Cost: 20/10 dirham for adults/kids ($2.50/$1.25 CAD)
Tannery – I’m glad we found the little Berber shop where we could view the large Berber tanner from above. The small Arabic tannery we walked through was stinky enough, I can’t image the stench of the large one! The leatherwork was stunning and of very high quality. I’ll ensure I have room in my suitcase for a stop here on a future trip.
Cost: Technically free but we tipped the man 20 dirham ($2.50 CAD) who showed us the way, and bought something from the berber co-op.
Palais Bahia – I think we could have done either this or the Medresa, but the girls enjoyed seeing the Palace. It was quiet and the shade provided a bit of respite from the sun.
How we got around: Train, taxi and walking.
The train from the airport to Marrakesh was easy and efficient.

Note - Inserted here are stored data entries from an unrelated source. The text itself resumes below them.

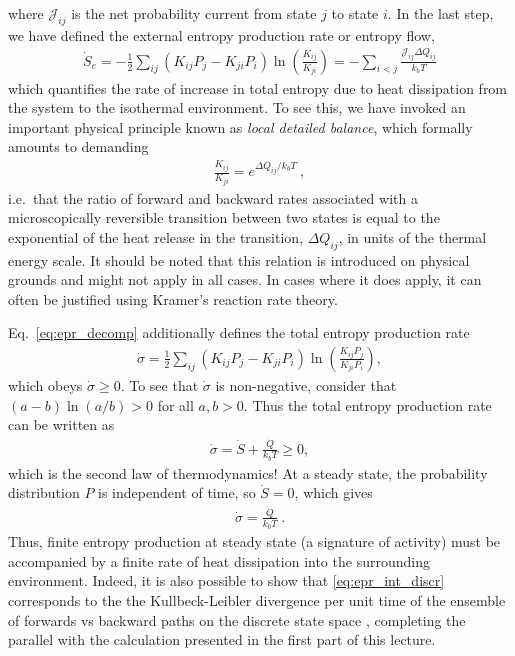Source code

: %
where $\mathcal J_{ij}$ is the net probability current from state $j$ to state $i$.
In the last step, we have defined the external entropy production rate or entropy flow,
%
\begin{align}
    \dot S_e = - \frac{1}{2}\sum_{ij}
        ( K_{ij}P_j - K_{ji} P_i) 
    \ln \left( \frac{K_{ij}}{K_{ji}}\right) = - \sum_{i<j} \frac{\mathcal J_{ij} \Delta Q_{ij}}{k_b T}
\end{align}
%
which quantifies the rate of increase in total entropy due to heat dissipation from the system to the isothermal environment. To see this, we have invoked an important physical principle known as \emph{local detailed balance}, which formally amounts to demanding 
\begin{align}
    \frac{K_{ij}}{K_{ji}} = e^{\Delta Q_{ij} / k_b T}~,
\end{align}
i.e.\ that the ratio of forward and backward rates associated with a microscopically reversible transition between two states is equal to the exponential of the heat release in the transition, $\Delta Q_{ij}$, in units of the thermal energy scale. It should be noted that this relation is introduced on physical grounds and might not apply in all cases. In cases where it does apply, it can often be justified using Kramer's reaction rate theory.

Eq.~\eqref{eq:epr_decomp} additionally defines the total entropy production rate
%
\begin{align}
    \dot \sigma = 
    \frac{1}{2}\sum_{ij}
    \left(K_{ij}P_j - K_{ji} P_i\right) 
    \ln \left( \frac{K_{ij}P_j}{K_{ji} P_i}\right), \label{eq:epr_int_discr}
\end{align}
%
which obeys $\dot \sigma \geq 0$. To see that $\dot \sigma$ is non-negative, consider that $(a-b)\ln(a/b) > 0$ for all $a,b>0$.
Thus the total entropy production rate can be written as 
%
\begin{align}
    \dot \sigma = \dot S + \frac{\dot Q}{k_b T} \geq 0,
\end{align}
%
which is the second law of thermodynamics!
At a steady state, the probability distribution $P$ is independent of time, so $\dot S = 0$, which gives
%
\begin{align}
    \dot \sigma = \frac{\dot Q}{k_b T}~.
\end{align}
Thus, finite entropy production at steady state (a signature of activity) must be accompanied by a finite rate of heat dissipation into the surrounding environment.
%
Indeed, it is also possible to show that \eqref{eq:epr_int_discr} corresponds to the the Kullbeck-Leibler divergence per unit time of the ensemble of forwards vs backward paths on the discrete state space \cite{gaspard2004time}, completing the parallel with the calculation presented in the first part of this lecture.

It’s about 3.5 hours with one change at the very first stop after the airport. There are a number of different types of carriages; 8 person rooms, 4 people to a table on each side of the car, or normal rows of chairs. We travelled second class. First class had a similar layout just with less people crammed in!
Cost: One-way from the airport to Marrakesh is 150/75 Dirham ($20/$10 CAD) adult/kid. Our trip was cheaper on the way back as they didn’t charge us for Kaisa!
We took a taxi from the train station to the Medina and back again. The small taxis can only take 3 people (including children) so we had to take a larger car. There’s a fixed price of 50 dirham for the large taxis travelling between the Medina and Train station so no haggling was required, thankfully!
Cost: 50 dirham ($6.50)
Walking is the best way to get around the Medina. Luckily it wasn’t too hot and the girls were troopers. My recommendation is to download an offline map of Marrakesh, ping your hotel, and then just wander. There’s always someone willing to direct you to anywhere for a price, but google maps makes it easy to do on your own.